[Source texts of formatted documents]
******************************

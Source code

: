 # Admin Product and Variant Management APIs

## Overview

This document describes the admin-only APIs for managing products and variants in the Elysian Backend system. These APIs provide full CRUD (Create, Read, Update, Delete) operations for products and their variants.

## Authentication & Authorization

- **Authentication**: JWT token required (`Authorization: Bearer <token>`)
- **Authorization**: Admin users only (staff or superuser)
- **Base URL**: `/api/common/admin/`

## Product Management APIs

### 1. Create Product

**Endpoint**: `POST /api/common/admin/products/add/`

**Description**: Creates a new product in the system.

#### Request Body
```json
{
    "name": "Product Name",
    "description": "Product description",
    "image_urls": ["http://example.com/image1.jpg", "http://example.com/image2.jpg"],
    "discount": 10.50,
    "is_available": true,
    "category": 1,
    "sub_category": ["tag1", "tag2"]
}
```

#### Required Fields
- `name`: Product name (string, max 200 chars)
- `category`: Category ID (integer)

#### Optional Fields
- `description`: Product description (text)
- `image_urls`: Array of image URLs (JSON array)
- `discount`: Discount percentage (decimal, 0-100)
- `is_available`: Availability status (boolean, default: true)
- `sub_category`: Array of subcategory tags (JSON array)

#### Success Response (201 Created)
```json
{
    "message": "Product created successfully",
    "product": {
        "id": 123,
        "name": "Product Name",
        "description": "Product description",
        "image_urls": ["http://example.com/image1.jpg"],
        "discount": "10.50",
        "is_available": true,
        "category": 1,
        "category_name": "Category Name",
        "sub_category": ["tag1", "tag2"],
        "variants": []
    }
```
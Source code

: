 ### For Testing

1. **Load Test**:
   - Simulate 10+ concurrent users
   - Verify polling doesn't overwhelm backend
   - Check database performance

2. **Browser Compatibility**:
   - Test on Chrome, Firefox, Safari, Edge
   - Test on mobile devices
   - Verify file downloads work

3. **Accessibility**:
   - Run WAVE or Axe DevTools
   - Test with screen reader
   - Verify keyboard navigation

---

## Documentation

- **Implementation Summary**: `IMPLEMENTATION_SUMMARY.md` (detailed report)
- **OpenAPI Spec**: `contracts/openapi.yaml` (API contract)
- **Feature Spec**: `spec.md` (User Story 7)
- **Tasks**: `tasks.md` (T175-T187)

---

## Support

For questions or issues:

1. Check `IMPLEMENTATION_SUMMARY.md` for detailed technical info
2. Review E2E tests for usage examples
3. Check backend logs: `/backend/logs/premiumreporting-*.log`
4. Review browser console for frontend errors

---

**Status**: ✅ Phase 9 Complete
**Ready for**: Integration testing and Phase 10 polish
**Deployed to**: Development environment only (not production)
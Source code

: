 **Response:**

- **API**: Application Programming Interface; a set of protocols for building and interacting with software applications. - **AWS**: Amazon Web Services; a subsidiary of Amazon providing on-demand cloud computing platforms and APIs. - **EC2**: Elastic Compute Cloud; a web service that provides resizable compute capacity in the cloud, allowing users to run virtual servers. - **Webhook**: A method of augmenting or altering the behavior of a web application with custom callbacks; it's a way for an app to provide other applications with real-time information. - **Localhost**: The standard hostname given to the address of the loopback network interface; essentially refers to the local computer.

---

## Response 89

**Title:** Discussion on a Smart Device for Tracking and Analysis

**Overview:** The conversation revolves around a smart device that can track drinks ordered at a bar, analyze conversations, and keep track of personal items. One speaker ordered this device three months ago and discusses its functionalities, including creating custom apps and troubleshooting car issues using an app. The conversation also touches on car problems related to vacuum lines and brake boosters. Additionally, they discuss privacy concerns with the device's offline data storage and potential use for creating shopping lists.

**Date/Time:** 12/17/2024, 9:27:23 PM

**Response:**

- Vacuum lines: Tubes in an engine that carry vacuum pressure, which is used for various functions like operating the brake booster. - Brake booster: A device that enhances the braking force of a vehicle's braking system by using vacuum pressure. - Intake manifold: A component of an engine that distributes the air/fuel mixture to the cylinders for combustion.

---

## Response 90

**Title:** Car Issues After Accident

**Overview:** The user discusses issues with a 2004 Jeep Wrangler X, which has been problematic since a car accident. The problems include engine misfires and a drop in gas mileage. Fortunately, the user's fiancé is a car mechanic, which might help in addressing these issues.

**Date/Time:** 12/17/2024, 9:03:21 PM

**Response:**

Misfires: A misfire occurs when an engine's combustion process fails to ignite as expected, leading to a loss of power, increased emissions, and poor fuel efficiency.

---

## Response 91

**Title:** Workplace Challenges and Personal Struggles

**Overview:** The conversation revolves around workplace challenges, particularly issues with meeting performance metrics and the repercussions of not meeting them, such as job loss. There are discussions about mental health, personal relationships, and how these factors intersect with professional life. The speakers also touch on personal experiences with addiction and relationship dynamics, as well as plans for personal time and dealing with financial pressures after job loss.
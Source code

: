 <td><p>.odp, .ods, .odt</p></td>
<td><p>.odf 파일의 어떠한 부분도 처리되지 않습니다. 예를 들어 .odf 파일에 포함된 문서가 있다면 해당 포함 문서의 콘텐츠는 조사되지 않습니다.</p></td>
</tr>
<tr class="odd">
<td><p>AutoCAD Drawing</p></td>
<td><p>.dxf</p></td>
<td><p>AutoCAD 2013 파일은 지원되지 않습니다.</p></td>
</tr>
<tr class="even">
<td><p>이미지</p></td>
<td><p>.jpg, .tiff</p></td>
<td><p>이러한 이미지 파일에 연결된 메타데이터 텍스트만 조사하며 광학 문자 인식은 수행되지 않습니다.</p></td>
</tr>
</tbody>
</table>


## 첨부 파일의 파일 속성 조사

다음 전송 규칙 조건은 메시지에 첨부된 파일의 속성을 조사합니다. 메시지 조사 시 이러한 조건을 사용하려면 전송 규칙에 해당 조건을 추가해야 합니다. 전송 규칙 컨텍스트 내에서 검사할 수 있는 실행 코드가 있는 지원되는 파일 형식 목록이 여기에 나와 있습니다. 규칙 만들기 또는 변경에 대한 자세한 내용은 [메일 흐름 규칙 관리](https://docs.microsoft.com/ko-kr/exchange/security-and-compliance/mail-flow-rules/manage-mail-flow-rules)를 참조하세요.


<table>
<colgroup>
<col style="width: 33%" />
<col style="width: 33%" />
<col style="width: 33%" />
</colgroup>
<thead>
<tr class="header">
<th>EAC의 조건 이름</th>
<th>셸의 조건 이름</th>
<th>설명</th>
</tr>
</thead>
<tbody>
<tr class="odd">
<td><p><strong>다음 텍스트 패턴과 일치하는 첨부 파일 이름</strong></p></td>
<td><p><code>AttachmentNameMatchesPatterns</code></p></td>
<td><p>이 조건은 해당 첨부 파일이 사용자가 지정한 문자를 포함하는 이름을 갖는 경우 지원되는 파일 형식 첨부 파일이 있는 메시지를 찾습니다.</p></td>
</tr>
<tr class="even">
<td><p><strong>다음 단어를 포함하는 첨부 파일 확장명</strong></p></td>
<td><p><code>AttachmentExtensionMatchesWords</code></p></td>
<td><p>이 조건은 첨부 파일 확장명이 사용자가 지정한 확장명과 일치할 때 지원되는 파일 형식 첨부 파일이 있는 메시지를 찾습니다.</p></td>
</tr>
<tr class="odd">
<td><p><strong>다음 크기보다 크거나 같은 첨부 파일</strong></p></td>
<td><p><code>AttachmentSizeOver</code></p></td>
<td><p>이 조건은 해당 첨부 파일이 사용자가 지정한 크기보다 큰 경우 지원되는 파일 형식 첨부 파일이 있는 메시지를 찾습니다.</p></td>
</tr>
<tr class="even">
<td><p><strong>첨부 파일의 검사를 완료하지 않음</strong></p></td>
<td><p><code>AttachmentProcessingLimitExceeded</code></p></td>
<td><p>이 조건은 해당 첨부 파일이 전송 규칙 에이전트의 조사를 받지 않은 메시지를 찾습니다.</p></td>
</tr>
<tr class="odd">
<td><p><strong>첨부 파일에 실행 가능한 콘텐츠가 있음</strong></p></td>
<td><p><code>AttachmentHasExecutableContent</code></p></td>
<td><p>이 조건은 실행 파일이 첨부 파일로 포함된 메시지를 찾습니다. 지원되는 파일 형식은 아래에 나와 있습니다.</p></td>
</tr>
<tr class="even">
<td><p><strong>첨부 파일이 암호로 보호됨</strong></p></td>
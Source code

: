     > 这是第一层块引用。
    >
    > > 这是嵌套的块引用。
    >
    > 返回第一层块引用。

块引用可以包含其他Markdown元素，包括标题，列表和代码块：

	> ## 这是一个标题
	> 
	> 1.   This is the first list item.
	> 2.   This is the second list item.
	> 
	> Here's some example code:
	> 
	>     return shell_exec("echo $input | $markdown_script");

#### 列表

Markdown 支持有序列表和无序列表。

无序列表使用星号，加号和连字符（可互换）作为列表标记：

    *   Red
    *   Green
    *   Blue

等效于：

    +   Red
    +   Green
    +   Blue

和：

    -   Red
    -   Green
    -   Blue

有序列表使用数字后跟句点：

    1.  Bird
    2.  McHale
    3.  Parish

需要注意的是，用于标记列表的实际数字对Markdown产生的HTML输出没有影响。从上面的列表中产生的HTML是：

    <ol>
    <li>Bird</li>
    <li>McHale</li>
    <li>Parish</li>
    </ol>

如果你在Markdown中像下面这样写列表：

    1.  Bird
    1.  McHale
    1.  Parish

******************************

** Exercise goal **
Up to and including the line with "in the system.", restate the records above word for word from the very first line.

** Completed task **
Source code

: # Admin Product and Variant Management APIs

## Overview

This document describes the admin-only APIs for managing products and variants in the Elysian Backend system. These APIs provide full CRUD (Create, Read, Update, Delete) operations for products and their variants.

## Authentication & Authorization

- **Authentication**: JWT token required (`Authorization: Bearer <token>`)
- **Authorization**: Admin users only (staff or superuser)
- **Base URL**: `/api/common/admin/`

## Product Management APIs

### 1. Create Product

**Endpoint**: `POST /api/common/admin/products/add/`

**Description**: Creates a new product in the system.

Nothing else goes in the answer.